Salvador é retratos de mim mesmo. Eu mergulhado numa insistência
antropológica para me fazer entender nela e a amando de verdade. A cidade onde
mais me sou, mas, às vezes, me dói estar e a vontade é abandoná-la sem retorno.
Tem muita burrice e nos falta o real amor próprio; não isto da tal baianidade,
perdida no ensimesmar-se, que estagna e prende à ideia do que uma dia ( talvez)
fomos e já não sabemos mais.
Hoje amanheci lendo o "olhar estrangeiro" de Ruth
Landes, que tantos depreciam, e me vi naquela cidade dos anos 30 indo a um
terreiro de candomblé... Tanta coisa me significa aqui e tenho saudade no
futuro. Vejo os ataques a Landes escrevendo um livro que é uma das coisas mais
lindas que "nossa" antropologia já produziu, e muitos xingam de
literatura, como se literatura fosse xingamento; e dizem que, no livro, as
palmeiras da cidade a receberam, ela, Landes, batendo palmas. Talvez, no dia da
chegada as palmeiras não tenham batido palmas, mas hoje elas e tantas outras
espécies aplaudem o legado que Landes nos deixou em seu clássico "A cidade
das mulheres".
E Salvador faz 465 anos hoje, e é em Landes que minha
curiosidade antropológica e minha perspectiva poética repousam... Aliviam-se
nessa minha forma doída de gritar para alguns que estão fora dos cercadinhos do
poder: eu te amo!
Agora, as águas da Baía de Todos os Santos batem palmas para
mim...Mergulhado no livro de Ruth Landes, que o machismo, a arrogância, os
olhares enviesados, a inveja dos seus pares naquele tempo, e nos dias atuais
também, quis invalidar.
Salvador em sua lotação feminina, dona deste mar e da população
negro-mestiça mais bonita do mundo... Ora criativa como Caymmi, ora passada
como Bell Marques, Claudia Leitte, Carlismos de antes e de agora...

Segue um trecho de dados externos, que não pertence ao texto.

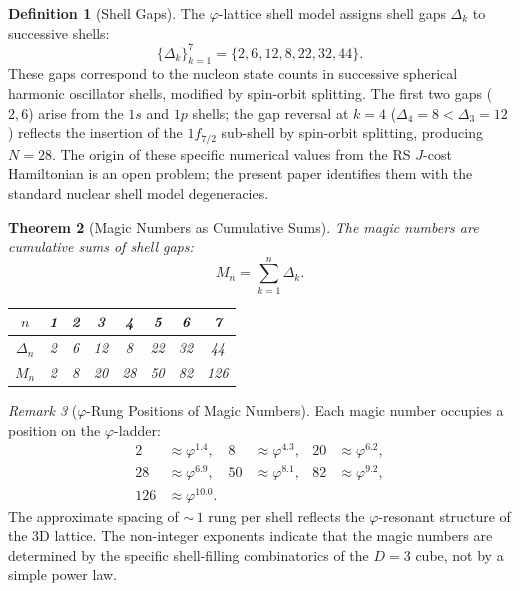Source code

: \documentclass[12pt,a4paper]{article}
\newtheorem{theorem}{Theorem}[section]
\theoremstyle{definition}
\newtheorem{definition}[theorem]{Definition}
\theoremstyle{remark}
\newtheorem{remark}[theorem]{Remark}
\begin{document}
\begin{definition}[Shell Gaps]
The $\varphi$-lattice shell model assigns shell gaps
$\Delta_k$ to successive shells:
\begin{equation}
  \{\Delta_k\}_{k=1}^{7} = \{2, 6, 12, 8, 22, 32, 44\}.
\end{equation}
These gaps correspond to the nucleon state counts in successive
spherical harmonic oscillator shells, modified by spin-orbit
splitting.  The first two gaps ($2, 6$) arise from the $1s$ and
$1p$ shells; the gap reversal at $k=4$ ($\Delta_4 = 8 < \Delta_3 = 12$)
reflects the insertion of the $1f_{7/2}$ sub-shell by spin-orbit
splitting, producing $N = 28$.  The origin of these specific
numerical values from the RS $J$-cost Hamiltonian is an open
problem; the present paper identifies them with the standard
nuclear shell model degeneracies.
\end{definition}

\begin{theorem}[Magic Numbers as Cumulative Sums]
\label{thm:magic}
The magic numbers are cumulative sums of shell gaps:
\begin{equation}
  M_n = \sum_{k=1}^{n} \Delta_k.
\end{equation}
\begin{center}
\renewcommand{\arraystretch}{1.2}
\begin{tabular}{@{}cccccccc@{}}
\toprule
$n$ & 1 & 2 & 3 & 4 & 5 & 6 & 7 \\
\midrule
$\Delta_n$ & 2 & 6 & 12 & 8 & 22 & 32 & 44 \\
$M_n$ & 2 & 8 & 20 & 28 & 50 & 82 & 126 \\
\bottomrule
\end{tabular}
\end{center}
\end{theorem}

\begin{remark}[$\varphi$-Rung Positions of Magic Numbers]
Each magic number occupies a position on the
$\varphi$-ladder:
\begin{align}
  2 &\approx \varphi^{1.4}, &
  8 &\approx \varphi^{4.3}, &
  20 &\approx \varphi^{6.2}, \\
  28 &\approx \varphi^{6.9}, &
  50 &\approx \varphi^{8.1}, &
  82 &\approx \varphi^{9.2}, \\
  126 &\approx \varphi^{10.0}. & &
\end{align}
The approximate spacing of ${\sim}\,1$ rung per shell
reflects the $\varphi$-resonant structure of the 3D
lattice.  The non-integer exponents indicate that the
magic numbers are determined by the specific shell-filling
combinatorics of the $D = 3$ cube, not by a simple
power law.
\end{remark}
\end{document}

Aciono o cantar de Gal Costa, ao violão de Gil, na poesia de
Tiganá Santana e saio lendo Ruth Landes em suas fraturas de gênero, como bem
disse Mariza Côrrea, enxergando a força da mulher no candomblé e a forte e
decisiva presença homossexual no cotidiano destas práticas religiosas.
Nesses 465 anos vou evitar música, pois meu lado luz dormiu
ouvindo Maria Bethânia, daí, o além, só no canto meu de Billie Holiday - e
teria que ser ao vivo.
Salve Salvador e este texto vai para
Dorival Caymmi, Ruth Landes, entre os mortos e,
Miriam Rabelo, Bel Melo, Iuri Ramos, Michelle Cirne, Emili
Almeida, entre os vivos.
Acima do bem e do mal, para Maria Bethânia e Caetano Veloso.